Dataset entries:

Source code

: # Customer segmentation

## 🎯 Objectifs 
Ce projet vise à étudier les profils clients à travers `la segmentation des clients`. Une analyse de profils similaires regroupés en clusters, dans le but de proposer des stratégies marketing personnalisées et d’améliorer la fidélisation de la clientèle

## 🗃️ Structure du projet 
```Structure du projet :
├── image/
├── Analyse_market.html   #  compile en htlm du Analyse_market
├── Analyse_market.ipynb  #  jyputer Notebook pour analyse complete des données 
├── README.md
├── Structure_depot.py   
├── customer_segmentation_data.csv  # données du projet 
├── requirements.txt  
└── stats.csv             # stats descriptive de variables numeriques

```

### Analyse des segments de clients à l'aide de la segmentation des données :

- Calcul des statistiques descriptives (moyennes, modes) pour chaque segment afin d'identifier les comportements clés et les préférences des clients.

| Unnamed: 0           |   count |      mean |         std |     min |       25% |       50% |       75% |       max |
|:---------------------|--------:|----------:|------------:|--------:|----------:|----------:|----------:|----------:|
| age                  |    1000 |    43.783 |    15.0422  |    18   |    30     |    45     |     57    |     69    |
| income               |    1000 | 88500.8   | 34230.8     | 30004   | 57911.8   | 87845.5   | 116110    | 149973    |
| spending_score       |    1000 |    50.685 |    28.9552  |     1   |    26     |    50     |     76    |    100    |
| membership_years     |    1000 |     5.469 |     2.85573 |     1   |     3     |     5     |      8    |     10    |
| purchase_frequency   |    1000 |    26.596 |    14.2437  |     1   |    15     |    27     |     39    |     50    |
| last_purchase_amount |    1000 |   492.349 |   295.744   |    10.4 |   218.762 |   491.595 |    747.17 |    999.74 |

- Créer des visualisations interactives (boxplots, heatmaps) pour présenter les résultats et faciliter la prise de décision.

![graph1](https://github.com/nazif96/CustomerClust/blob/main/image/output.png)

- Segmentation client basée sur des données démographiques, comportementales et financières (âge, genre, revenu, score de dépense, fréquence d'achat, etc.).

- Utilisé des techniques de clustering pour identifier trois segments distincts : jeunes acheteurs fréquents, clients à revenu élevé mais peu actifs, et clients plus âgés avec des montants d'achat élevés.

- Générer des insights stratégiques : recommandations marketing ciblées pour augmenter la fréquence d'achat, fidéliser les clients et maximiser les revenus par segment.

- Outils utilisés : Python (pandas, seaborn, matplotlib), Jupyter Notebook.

| Exercise description |
Look above for the line holding "- Utilisé des". Print it and every line after it, exactly, through the line holding "- Générer des".

| Solved exercise |
- Utilisé des techniques de clustering pour identifier trois segments distincts : jeunes acheteurs fréquents, clients à revenu élevé mais peu actifs, et clients plus âgés avec des montants d'achat élevés.

- Générer des insights stratégiques : recommandations marketing ciblées pour augmenter la fréquence d'achat, fidéliser les clients et maximiser les revenus par segment.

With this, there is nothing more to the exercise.